> **Exercise objective**
If a line below contains the string "sección", copy it out.
BEGIN
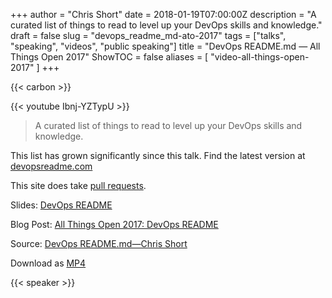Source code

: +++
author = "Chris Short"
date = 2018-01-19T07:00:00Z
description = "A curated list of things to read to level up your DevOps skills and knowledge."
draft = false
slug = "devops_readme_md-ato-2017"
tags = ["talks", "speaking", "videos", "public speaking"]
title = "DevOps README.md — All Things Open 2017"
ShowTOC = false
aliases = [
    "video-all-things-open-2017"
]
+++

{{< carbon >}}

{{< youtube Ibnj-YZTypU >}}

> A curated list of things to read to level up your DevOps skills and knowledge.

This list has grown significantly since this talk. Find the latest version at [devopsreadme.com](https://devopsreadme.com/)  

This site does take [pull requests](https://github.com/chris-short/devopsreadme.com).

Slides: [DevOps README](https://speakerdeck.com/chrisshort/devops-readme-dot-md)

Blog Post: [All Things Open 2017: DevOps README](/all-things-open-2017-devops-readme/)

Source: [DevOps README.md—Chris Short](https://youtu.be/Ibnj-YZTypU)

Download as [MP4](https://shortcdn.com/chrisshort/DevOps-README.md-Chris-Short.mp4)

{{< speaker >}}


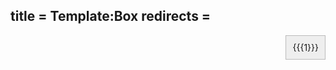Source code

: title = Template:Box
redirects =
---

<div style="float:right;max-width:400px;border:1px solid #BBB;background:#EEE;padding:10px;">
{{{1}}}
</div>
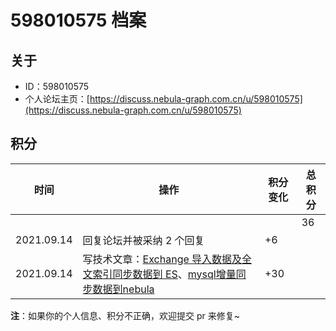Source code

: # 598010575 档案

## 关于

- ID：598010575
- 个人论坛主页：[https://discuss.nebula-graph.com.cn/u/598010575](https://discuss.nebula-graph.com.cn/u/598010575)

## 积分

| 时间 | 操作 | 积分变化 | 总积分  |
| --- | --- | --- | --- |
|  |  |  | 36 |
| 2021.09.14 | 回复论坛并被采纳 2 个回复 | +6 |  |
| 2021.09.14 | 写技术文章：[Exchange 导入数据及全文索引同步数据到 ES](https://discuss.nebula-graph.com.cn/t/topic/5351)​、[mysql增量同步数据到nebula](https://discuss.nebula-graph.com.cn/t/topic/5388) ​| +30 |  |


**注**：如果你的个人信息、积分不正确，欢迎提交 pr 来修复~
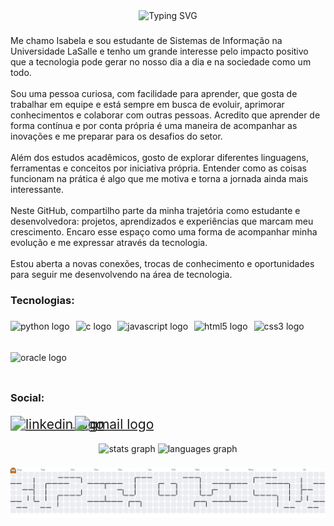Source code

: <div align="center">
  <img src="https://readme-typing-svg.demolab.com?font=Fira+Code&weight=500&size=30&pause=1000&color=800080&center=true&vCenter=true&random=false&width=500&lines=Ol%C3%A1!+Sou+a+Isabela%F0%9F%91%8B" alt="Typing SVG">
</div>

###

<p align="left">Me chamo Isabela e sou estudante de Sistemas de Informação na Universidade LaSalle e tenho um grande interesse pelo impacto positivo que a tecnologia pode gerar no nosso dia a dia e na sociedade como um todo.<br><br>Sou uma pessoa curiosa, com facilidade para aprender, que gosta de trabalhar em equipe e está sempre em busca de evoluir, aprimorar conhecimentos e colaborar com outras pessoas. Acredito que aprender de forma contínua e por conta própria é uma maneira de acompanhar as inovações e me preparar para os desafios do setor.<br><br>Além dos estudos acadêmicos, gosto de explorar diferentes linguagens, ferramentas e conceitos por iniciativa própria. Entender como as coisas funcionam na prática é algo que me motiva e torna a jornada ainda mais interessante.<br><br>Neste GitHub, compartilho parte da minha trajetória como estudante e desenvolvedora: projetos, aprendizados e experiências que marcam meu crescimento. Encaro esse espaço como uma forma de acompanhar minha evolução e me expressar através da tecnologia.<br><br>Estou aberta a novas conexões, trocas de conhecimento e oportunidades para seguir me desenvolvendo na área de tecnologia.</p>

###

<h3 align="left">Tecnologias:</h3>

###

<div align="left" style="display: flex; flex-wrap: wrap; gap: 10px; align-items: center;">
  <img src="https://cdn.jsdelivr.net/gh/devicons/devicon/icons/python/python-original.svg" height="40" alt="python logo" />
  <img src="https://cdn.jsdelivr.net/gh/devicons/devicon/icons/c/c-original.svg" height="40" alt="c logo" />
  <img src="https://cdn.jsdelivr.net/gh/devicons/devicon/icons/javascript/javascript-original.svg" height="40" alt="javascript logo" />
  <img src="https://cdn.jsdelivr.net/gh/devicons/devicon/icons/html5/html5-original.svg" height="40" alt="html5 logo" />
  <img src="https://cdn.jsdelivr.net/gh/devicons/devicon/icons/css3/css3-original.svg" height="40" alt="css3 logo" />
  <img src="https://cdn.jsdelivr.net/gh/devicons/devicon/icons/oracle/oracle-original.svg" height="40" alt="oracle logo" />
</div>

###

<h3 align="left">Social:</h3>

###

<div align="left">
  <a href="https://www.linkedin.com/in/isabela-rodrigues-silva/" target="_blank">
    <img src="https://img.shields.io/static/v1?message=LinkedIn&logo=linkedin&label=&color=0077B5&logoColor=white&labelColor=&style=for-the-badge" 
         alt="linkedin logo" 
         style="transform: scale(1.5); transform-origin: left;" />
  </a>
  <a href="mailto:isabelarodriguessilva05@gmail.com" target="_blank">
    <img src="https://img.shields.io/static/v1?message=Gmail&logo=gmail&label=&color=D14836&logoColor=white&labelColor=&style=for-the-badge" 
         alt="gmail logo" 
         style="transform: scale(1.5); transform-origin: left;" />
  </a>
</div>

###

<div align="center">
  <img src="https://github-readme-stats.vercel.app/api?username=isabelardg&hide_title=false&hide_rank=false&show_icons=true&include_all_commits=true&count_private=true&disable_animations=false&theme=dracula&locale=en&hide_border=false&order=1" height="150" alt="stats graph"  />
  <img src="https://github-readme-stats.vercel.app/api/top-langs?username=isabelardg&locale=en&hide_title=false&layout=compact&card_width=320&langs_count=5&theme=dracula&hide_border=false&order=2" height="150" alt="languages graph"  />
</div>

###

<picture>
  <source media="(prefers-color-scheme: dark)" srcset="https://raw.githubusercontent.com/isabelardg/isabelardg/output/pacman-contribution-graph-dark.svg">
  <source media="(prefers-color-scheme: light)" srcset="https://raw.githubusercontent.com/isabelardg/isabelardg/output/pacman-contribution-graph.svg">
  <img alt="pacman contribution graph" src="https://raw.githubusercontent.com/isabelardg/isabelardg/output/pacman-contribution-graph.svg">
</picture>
END
BEGIN
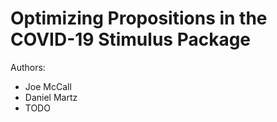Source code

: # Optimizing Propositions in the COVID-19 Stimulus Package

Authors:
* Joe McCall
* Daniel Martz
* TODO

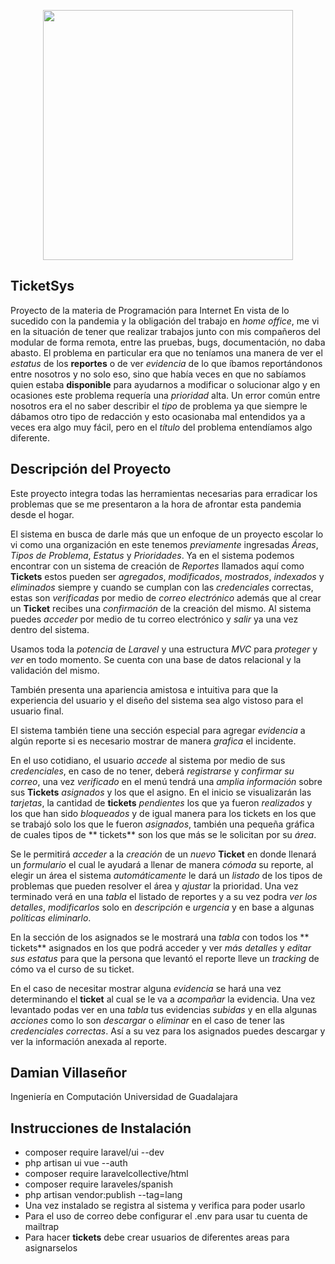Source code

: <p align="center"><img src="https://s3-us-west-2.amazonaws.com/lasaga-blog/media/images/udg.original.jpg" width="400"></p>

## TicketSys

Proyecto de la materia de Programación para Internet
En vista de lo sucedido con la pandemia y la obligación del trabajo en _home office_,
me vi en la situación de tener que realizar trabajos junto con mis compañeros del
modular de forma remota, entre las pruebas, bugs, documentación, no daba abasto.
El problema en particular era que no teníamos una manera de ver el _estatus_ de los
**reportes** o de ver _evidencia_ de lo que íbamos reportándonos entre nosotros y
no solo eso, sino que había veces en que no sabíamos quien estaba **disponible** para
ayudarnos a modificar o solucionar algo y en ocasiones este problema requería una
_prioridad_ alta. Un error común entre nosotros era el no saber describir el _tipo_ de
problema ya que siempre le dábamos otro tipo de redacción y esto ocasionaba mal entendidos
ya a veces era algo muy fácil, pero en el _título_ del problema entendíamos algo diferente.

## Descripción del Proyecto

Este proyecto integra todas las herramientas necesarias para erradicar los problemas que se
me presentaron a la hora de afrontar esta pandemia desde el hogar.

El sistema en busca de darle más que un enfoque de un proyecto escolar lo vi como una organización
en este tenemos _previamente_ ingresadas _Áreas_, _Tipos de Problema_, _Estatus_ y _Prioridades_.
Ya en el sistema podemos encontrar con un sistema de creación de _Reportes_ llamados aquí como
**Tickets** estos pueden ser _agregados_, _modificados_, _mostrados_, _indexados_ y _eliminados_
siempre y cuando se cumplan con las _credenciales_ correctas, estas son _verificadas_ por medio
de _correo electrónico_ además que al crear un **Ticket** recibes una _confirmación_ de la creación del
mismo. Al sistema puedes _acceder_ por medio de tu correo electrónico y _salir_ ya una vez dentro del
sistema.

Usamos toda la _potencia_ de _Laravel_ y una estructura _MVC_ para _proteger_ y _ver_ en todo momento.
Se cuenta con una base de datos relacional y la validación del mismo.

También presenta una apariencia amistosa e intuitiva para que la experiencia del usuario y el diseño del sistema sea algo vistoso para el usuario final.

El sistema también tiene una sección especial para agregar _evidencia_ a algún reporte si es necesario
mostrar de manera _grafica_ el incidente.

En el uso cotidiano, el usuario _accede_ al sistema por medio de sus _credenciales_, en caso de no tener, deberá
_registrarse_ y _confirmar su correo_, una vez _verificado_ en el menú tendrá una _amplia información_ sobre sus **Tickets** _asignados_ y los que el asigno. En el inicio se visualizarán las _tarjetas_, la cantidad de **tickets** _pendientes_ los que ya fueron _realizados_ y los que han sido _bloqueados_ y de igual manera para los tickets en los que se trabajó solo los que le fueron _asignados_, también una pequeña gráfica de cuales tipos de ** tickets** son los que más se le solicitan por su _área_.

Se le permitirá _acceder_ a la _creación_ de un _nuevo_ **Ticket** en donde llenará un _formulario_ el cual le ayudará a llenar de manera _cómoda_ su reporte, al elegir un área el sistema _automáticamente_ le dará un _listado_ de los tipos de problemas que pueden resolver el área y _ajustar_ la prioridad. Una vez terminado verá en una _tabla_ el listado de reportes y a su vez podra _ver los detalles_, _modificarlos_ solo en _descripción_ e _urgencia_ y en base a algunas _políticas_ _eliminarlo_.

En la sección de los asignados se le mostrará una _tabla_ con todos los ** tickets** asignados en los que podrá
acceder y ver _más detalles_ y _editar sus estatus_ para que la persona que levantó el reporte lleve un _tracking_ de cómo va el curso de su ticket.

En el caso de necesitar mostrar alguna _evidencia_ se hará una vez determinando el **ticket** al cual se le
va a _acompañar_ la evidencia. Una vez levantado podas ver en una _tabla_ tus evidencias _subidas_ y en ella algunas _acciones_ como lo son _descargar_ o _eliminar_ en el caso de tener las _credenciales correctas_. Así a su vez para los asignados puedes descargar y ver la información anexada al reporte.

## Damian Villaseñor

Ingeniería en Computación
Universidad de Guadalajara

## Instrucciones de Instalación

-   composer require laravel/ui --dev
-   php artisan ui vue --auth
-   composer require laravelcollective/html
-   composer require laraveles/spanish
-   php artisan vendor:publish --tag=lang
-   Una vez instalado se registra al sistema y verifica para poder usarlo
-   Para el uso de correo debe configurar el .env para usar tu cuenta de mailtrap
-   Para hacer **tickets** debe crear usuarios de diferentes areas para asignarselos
END
BEGIN
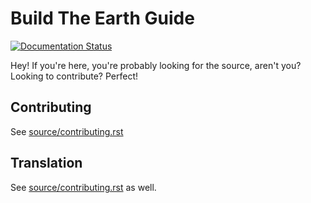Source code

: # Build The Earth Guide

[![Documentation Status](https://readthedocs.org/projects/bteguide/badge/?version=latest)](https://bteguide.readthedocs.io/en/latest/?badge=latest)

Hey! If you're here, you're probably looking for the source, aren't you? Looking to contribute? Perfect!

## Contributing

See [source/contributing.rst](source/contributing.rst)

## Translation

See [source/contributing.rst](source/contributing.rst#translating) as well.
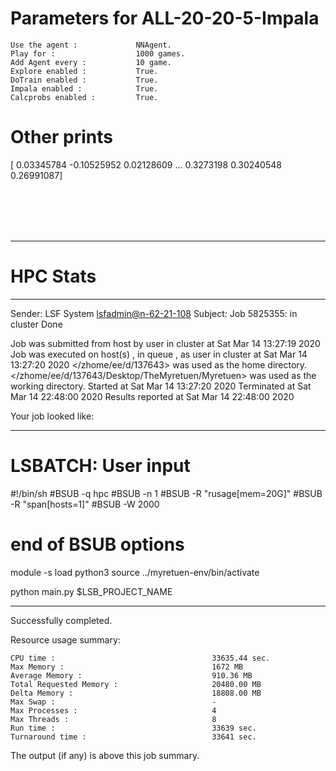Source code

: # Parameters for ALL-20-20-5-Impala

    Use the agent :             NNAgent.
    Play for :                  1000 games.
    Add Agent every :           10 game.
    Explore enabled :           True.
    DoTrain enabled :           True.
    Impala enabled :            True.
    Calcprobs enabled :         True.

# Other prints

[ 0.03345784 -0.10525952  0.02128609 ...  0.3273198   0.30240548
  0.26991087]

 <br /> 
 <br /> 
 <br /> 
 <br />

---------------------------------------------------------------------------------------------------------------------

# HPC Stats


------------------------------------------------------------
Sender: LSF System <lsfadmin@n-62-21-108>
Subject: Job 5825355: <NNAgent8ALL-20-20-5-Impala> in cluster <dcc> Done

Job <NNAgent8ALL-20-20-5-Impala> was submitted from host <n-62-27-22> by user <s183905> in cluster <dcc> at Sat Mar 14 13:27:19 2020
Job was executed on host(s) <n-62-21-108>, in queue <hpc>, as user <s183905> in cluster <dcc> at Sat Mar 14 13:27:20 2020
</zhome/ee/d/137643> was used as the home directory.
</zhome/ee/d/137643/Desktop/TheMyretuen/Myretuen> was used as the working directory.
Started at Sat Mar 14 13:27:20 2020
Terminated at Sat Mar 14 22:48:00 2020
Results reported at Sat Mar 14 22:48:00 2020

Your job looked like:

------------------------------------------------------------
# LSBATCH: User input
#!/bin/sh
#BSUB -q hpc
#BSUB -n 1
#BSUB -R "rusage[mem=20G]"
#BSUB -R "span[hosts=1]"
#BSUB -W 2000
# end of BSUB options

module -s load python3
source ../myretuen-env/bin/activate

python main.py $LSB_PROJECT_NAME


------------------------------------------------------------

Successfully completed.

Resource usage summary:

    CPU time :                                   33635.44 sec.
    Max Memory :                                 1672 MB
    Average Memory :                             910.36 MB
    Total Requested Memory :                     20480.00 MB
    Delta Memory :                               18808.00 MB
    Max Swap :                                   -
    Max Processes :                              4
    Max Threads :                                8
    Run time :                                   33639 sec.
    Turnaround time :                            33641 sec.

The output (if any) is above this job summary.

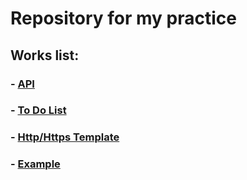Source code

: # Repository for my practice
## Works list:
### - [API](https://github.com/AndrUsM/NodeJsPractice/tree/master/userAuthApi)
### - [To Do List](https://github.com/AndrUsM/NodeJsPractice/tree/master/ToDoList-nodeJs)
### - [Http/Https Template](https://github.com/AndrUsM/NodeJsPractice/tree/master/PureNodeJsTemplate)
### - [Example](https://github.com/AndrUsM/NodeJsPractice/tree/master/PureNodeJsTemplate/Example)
END
> **Written answer**
El sistema también tiene una sección especial para agregar _evidencia_ a algún reporte si es necesario
En la sección de los asignados se le mostrará una _tabla_ con todos los ** tickets** asignados en los que podrá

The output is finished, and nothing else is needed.